What is required
Everything in the records below except the pictures must be written out exactly.

Materials provided
════════════════
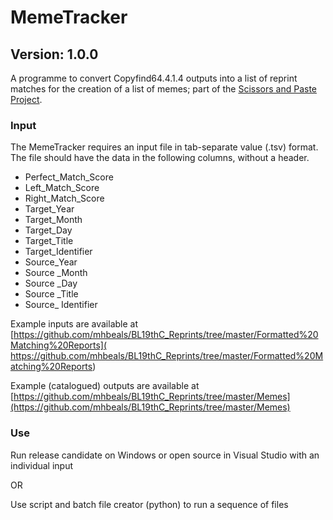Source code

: # MemeTracker
## Version: 1.0.0

A programme to convert Copyfind64.4.1.4 outputs into a list of reprint matches for the creation of a list of memes; part of the [Scissors and Paste Project](https://osf.io/nm2rq/).

### Input

The MemeTracker requires an input file in tab-separate value (.tsv) format. The file should have the data in the following columns, without a header.
+ Perfect_Match_Score
+ Left_Match_Score
+ Right_Match_Score
+ Target_Year
+ Target_Month	
+ Target_Day
+ Target_Title
+ Target_Identifier
+ Source_Year
+ Source _Month
+ Source _Day	
+ Source _Title 	
+ Source_ Identifier

Example inputs are available at [https://github.com/mhbeals/BL19thC_Reprints/tree/master/Formatted%20Matching%20Reports]( https://github.com/mhbeals/BL19thC_Reprints/tree/master/Formatted%20Matching%20Reports)

Example (catalogued) outputs are available at [https://github.com/mhbeals/BL19thC_Reprints/tree/master/Memes](https://github.com/mhbeals/BL19thC_Reprints/tree/master/Memes)

### Use

Run release candidate on Windows or open source in Visual Studio with an individual input

OR

Use script and batch file creator (python) to run a sequence of files

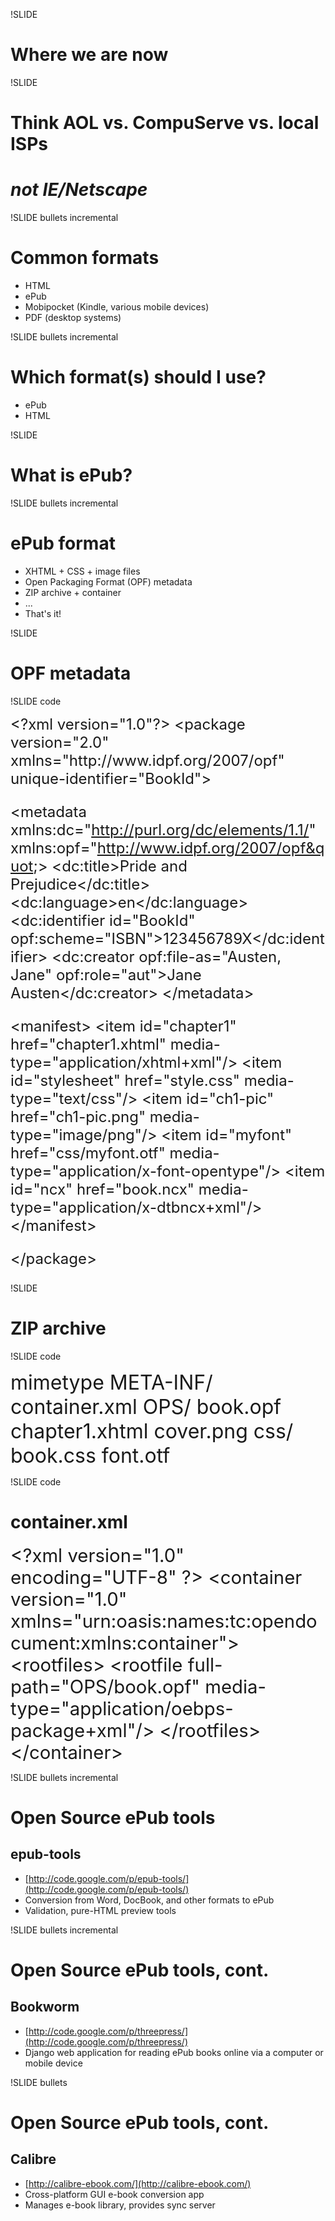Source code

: !SLIDE

# Where we are now #

!SLIDE

# Think AOL vs. CompuServe vs. local ISPs #
# _not IE/Netscape_ #

!SLIDE bullets incremental

# Common formats #

* HTML
* ePub
* Mobipocket (Kindle, various mobile devices)
* PDF (desktop systems)

!SLIDE bullets incremental

# Which format(s) should I use? #

* ePub
* HTML

!SLIDE 

# What is ePub? #

!SLIDE bullets incremental

# ePub format #

* XHTML + CSS + image files
* Open Packaging Format (OPF) metadata
* ZIP archive + container
* ...
* That's it!

!SLIDE

# OPF metadata

!SLIDE code

<div style="font-size: 18pt;">
&lt;?xml version=&quot;1.0&quot;?&gt;
&lt;package version=&quot;2.0&quot; 
 xmlns=&quot;http://www.idpf.org/2007/opf&quot; unique-identifier=&quot;BookId&quot;&gt;
 
 &lt;metadata xmlns:dc=&quot;http://purl.org/dc/elements/1.1/&quot; 
  xmlns:opf=&quot;http://www.idpf.org/2007/opf&quot;&gt;
  &lt;dc:title&gt;Pride and Prejudice&lt;/dc:title&gt;
  &lt;dc:language&gt;en&lt;/dc:language&gt;
  &lt;dc:identifier id=&quot;BookId&quot; opf:scheme=&quot;ISBN&quot;&gt;123456789X&lt;/dc:identifier&gt;
   &lt;dc:creator opf:file-as=&quot;Austen, Jane&quot; 
    opf:role=&quot;aut&quot;&gt;Jane Austen&lt;/dc:creator&gt;
 &lt;/metadata&gt;
 
 &lt;manifest&gt;
  &lt;item id=&quot;chapter1&quot; href=&quot;chapter1.xhtml&quot; 
   media-type=&quot;application/xhtml+xml&quot;/&gt;
  &lt;item id=&quot;stylesheet&quot; href=&quot;style.css&quot; 
   media-type=&quot;text/css&quot;/&gt;
  &lt;item id=&quot;ch1-pic&quot; href=&quot;ch1-pic.png&quot; 
   media-type=&quot;image/png&quot;/&gt;
  &lt;item id=&quot;myfont&quot; href=&quot;css/myfont.otf&quot; 
   media-type=&quot;application/x-font-opentype&quot;/&gt;
  &lt;item id=&quot;ncx&quot; href=&quot;book.ncx&quot; 
   media-type=&quot;application/x-dtbncx+xml&quot;/&gt;
 &lt;/manifest&gt;
 
&lt;/package&gt;
</div>

!SLIDE

# ZIP archive

!SLIDE code

<div style="font-size: 24pt;">
mimetype
META-INF/
  container.xml
OPS/
  book.opf
  chapter1.xhtml
  cover.png
  css/
    book.css
    font.otf
</div>

!SLIDE code

# container.xml #

<div style="font-size: 22pt;">
&lt;?xml version=&quot;1.0&quot; encoding=&quot;UTF-8&quot; ?&gt;
&lt;container version=&quot;1.0&quot; 
 xmlns=&quot;urn:oasis:names:tc:opendocument:xmlns:container&quot;&gt;
  &lt;rootfiles&gt;
    &lt;rootfile full-path=&quot;OPS/book.opf&quot; 
     media-type=&quot;application/oebps-package+xml&quot;/&gt;
  &lt;/rootfiles&gt;
&lt;/container&gt;
</div>

!SLIDE bullets incremental

# Open Source ePub tools #

## epub-tools ##

* [http://code.google.com/p/epub-tools/](http://code.google.com/p/epub-tools/) 
* Conversion from Word, DocBook, and other formats to ePub
* Validation, pure-HTML preview tools

!SLIDE bullets incremental

# Open Source ePub tools, cont. #

## Bookworm ##

* [http://code.google.com/p/threepress/](http://code.google.com/p/threepress/)
* Django web application for reading ePub books online via a computer or mobile device

!SLIDE bullets

# Open Source ePub tools, cont. #

## Calibre ##

* [http://calibre-ebook.com/](http://calibre-ebook.com/)
* Cross-platform GUI e-book conversion app
* Manages e-book library, provides sync server
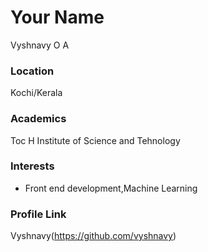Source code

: # Your Name
Vyshnavy O A
### Location

Kochi/Kerala

### Academics
Toc H Institute of Science and Tehnology

### Interests

- Front end development,Machine Learning

### Profile Link

Vyshnavy(https://github.com/vyshnavy)
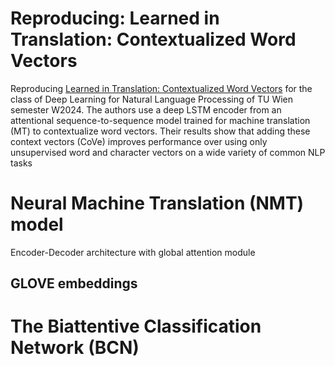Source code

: # Reproducing: Learned in Translation: Contextualized Word Vectors
Reproducing [Learned in Translation: Contextualized Word Vectors](https://arxiv.org/abs/1708.00107) for the class of Deep Learning for Natural Language Processing of TU Wien semester W2024. The authors use a deep LSTM encoder from an attentional sequence-to-sequence model trained for machine translation (MT) to contextualize word vectors. Their results show that adding these context vectors (CoVe) improves performance over using only unsupervised word and character vectors on a wide variety of common NLP tasks


# Neural Machine Translation (NMT) model
Encoder-Decoder architecture with global attention module

## GLOVE embeddings


# The Biattentive Classification Network (BCN)

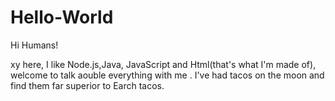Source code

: # Hello-World

Hi Humans!

xy here, I like Node.js,Java, JavaScript and Html(that's what I'm made of),
welcome to talk aouble everything with me .
I've had tacos on the moon and find them far superior to Earch tacos.
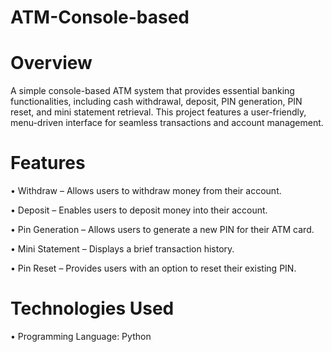 # ATM-Console-based
# Overview
A simple console-based ATM system that provides essential banking functionalities, including cash withdrawal, deposit, PIN generation, PIN reset, and mini statement retrieval. This project features a user-friendly, menu-driven interface for seamless transactions and account management.
# Features
•  Withdraw – Allows users to withdraw money from their account.

•  Deposit – Enables users to deposit money into their account.

•  Pin Generation – Allows users to generate a new PIN for their ATM card.

•  Mini Statement – Displays a brief transaction history.

•  Pin Reset – Provides users with an option to reset their existing PIN.

# Technologies Used
• Programming Language: Python





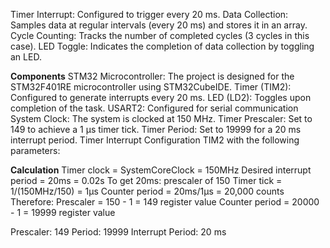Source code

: Timer Interrupt: Configured to trigger every 20 ms.
Data Collection: Samples data at regular intervals (every 20 ms) and stores it in an array.
Cycle Counting: Tracks the number of completed cycles (3 cycles in this case).
LED Toggle: Indicates the completion of data collection by toggling an LED.

**Components**
STM32 Microcontroller: The project is designed for the STM32F401RE microcontroller using STM32CubeIDE.
Timer (TIM2): Configured to generate interrupts every 20 ms.
LED (LD2): Toggles upon completion of the task.
USART2: Configured for serial communication 
System Clock: The system is clocked at 150 MHz.
Timer Prescaler: Set to 149 to achieve a 1 µs timer tick.
Timer Period: Set to 19999 for a 20 ms interrupt period.
Timer Interrupt Configuration
TIM2 with the following parameters:

**Calculation**
Timer clock = SystemCoreClock = 150MHz
Desired interrupt period = 20ms = 0.02s
To get 20ms:
prescaler of 150
Timer tick = 1/(150MHz/150) = 1μs
Counter period = 20ms/1μs = 20,000 counts
Therefore:
Prescaler = 150 - 1 = 149 register value
Counter period = 20000 - 1 = 19999 register value

Prescaler: 149
Period: 19999
Interrupt Period: 20 ms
════════════════
Result of the task
Source code

: # MemeTracker
## Version: 1.0.0

A programme to convert Copyfind64.4.1.4 outputs into a list of reprint matches for the creation of a list of memes; part of the [Scissors and Paste Project](https://osf.io/nm2rq/).

### Input

The MemeTracker requires an input file in tab-separate value (.tsv) format. The file should have the data in the following columns, without a header.
+ Perfect_Match_Score
+ Left_Match_Score
+ Right_Match_Score
+ Target_Year
+ Target_Month	
+ Target_Day
+ Target_Title
+ Target_Identifier
+ Source_Year
+ Source _Month
+ Source _Day	
+ Source _Title 	
+ Source_ Identifier

Example inputs are available at [https://github.com/mhbeals/BL19thC_Reprints/tree/master/Formatted%20Matching%20Reports]( https://github.com/mhbeals/BL19thC_Reprints/tree/master/Formatted%20Matching%20Reports)

Example (catalogued) outputs are available at [https://github.com/mhbeals/BL19thC_Reprints/tree/master/Memes](https://github.com/mhbeals/BL19thC_Reprints/tree/master/Memes)

### Use

Run release candidate on Windows or open source in Visual Studio with an individual input

OR

Use script and batch file creator (python) to run a sequence of files

Source code

: !SLIDE

# Where we are now #

!SLIDE

# Think AOL vs. CompuServe vs. local ISPs #
# _not IE/Netscape_ #

!SLIDE bullets incremental

# Common formats #

* HTML
* ePub
* Mobipocket (Kindle, various mobile devices)
* PDF (desktop systems)

!SLIDE bullets incremental

# Which format(s) should I use? #

* ePub
* HTML

!SLIDE 

# What is ePub? #

!SLIDE bullets incremental

# ePub format #

* XHTML + CSS + image files
* Open Packaging Format (OPF) metadata
* ZIP archive + container
* ...
* That's it!

!SLIDE

# OPF metadata

!SLIDE code

<div style="font-size: 18pt;">
&lt;?xml version=&quot;1.0&quot;?&gt;
&lt;package version=&quot;2.0&quot; 
 xmlns=&quot;http://www.idpf.org/2007/opf&quot; unique-identifier=&quot;BookId&quot;&gt;
 
 &lt;metadata xmlns:dc=&quot;http://purl.org/dc/elements/1.1/&quot; 
  xmlns:opf=&quot;http://www.idpf.org/2007/opf&quot;&gt;
  &lt;dc:title&gt;Pride and Prejudice&lt;/dc:title&gt;
  &lt;dc:language&gt;en&lt;/dc:language&gt;
  &lt;dc:identifier id=&quot;BookId&quot; opf:scheme=&quot;ISBN&quot;&gt;123456789X&lt;/dc:identifier&gt;
   &lt;dc:creator opf:file-as=&quot;Austen, Jane&quot; 
    opf:role=&quot;aut&quot;&gt;Jane Austen&lt;/dc:creator&gt;
 &lt;/metadata&gt;
 
 &lt;manifest&gt;
  &lt;item id=&quot;chapter1&quot; href=&quot;chapter1.xhtml&quot; 
   media-type=&quot;application/xhtml+xml&quot;/&gt;
  &lt;item id=&quot;stylesheet&quot; href=&quot;style.css&quot; 
   media-type=&quot;text/css&quot;/&gt;
  &lt;item id=&quot;ch1-pic&quot; href=&quot;ch1-pic.png&quot; 
   media-type=&quot;image/png&quot;/&gt;
  &lt;item id=&quot;myfont&quot; href=&quot;css/myfont.otf&quot; 
   media-type=&quot;application/x-font-opentype&quot;/&gt;
  &lt;item id=&quot;ncx&quot; href=&quot;book.ncx&quot; 
   media-type=&quot;application/x-dtbncx+xml&quot;/&gt;
 &lt;/manifest&gt;
 
&lt;/package&gt;
</div>

!SLIDE

# ZIP archive

!SLIDE code

<div style="font-size: 24pt;">
mimetype
META-INF/
  container.xml
OPS/
  book.opf
  chapter1.xhtml
  cover.png
  css/
    book.css
    font.otf
</div>

!SLIDE code

# container.xml #

<div style="font-size: 22pt;">
&lt;?xml version=&quot;1.0&quot; encoding=&quot;UTF-8&quot; ?&gt;
&lt;container version=&quot;1.0&quot; 
 xmlns=&quot;urn:oasis:names:tc:opendocument:xmlns:container&quot;&gt;
  &lt;rootfiles&gt;
    &lt;rootfile full-path=&quot;OPS/book.opf&quot; 
     media-type=&quot;application/oebps-package+xml&quot;/&gt;
  &lt;/rootfiles&gt;
&lt;/container&gt;
</div>

!SLIDE bullets incremental

# Open Source ePub tools #

## epub-tools ##

* [http://code.google.com/p/epub-tools/](http://code.google.com/p/epub-tools/) 
* Conversion from Word, DocBook, and other formats to ePub
* Validation, pure-HTML preview tools

!SLIDE bullets incremental

# Open Source ePub tools, cont. #

## Bookworm ##

* [http://code.google.com/p/threepress/](http://code.google.com/p/threepress/)
* Django web application for reading ePub books online via a computer or mobile device

!SLIDE bullets

# Open Source ePub tools, cont. #

## Calibre ##

* [http://calibre-ebook.com/](http://calibre-ebook.com/)
* Cross-platform GUI e-book conversion app
* Manages e-book library, provides sync server
Source code

: # Your Name
Vyshnavy O A
### Location

Kochi/Kerala

### Academics
Toc H Institute of Science and Tehnology

### Interests

- Front end development,Machine Learning

### Profile Link

Vyshnavy(https://github.com/vyshnavy)
Source code

: # Reproducing: Learned in Translation: Contextualized Word Vectors
Reproducing [Learned in Translation: Contextualized Word Vectors](https://arxiv.org/abs/1708.00107) for the class of Deep Learning for Natural Language Processing of TU Wien semester W2024. The authors use a deep LSTM encoder from an attentional sequence-to-sequence model trained for machine translation (MT) to contextualize word vectors. Their results show that adding these context vectors (CoVe) improves performance over using only unsupervised word and character vectors on a wide variety of common NLP tasks


# Neural Machine Translation (NMT) model
Encoder-Decoder architecture with global attention module

## GLOVE embeddings


# The Biattentive Classification Network (BCN)

Source code

: # Hello-World

Hi Humans!

xy here, I like Node.js,Java, JavaScript and Html(that's what I'm made of),
welcome to talk aouble everything with me .
I've had tacos on the moon and find them far superior to Earch tacos.
 # ATM-Console-based
# Overview
A simple console-based ATM system that provides essential banking functionalities, including cash withdrawal, deposit, PIN generation, PIN reset, and mini statement retrieval. This project features a user-friendly, menu-driven interface for seamless transactions and account management.
# Features
•  Withdraw – Allows users to withdraw money from their account.

•  Deposit – Enables users to deposit money into their account.

•  Pin Generation – Allows users to generate a new PIN for their ATM card.

•  Mini Statement – Displays a brief transaction history.

•  Pin Reset – Provides users with an option to reset their existing PIN.

# Technologies Used
• Programming Language: Python





Source code

: Timer Interrupt: Configured to trigger every 20 ms.
Data Collection: Samples data at regular intervals (every 20 ms) and stores it in an array.
Cycle Counting: Tracks the number of completed cycles (3 cycles in this case).
LED Toggle: Indicates the completion of data collection by toggling an LED.

**Components**
STM32 Microcontroller: The project is designed for the STM32F401RE microcontroller using STM32CubeIDE.
Timer (TIM2): Configured to generate interrupts every 20 ms.
LED (LD2): Toggles upon completion of the task.
USART2: Configured for serial communication 
System Clock: The system is clocked at 150 MHz.
Timer Prescaler: Set to 149 to achieve a 1 µs timer tick.
Timer Period: Set to 19999 for a 20 ms interrupt period.
Timer Interrupt Configuration
TIM2 with the following parameters:

**Calculation**
Timer clock = SystemCoreClock = 150MHz
Desired interrupt period = 20ms = 0.02s
To get 20ms:
prescaler of 150
Timer tick = 1/(150MHz/150) = 1μs
Counter period = 20ms/1μs = 20,000 counts
Therefore:
Prescaler = 150 - 1 = 149 register value
Counter period = 20000 - 1 = 19999 register value

Prescaler: 149
Period: 19999
Interrupt Period: 20 ms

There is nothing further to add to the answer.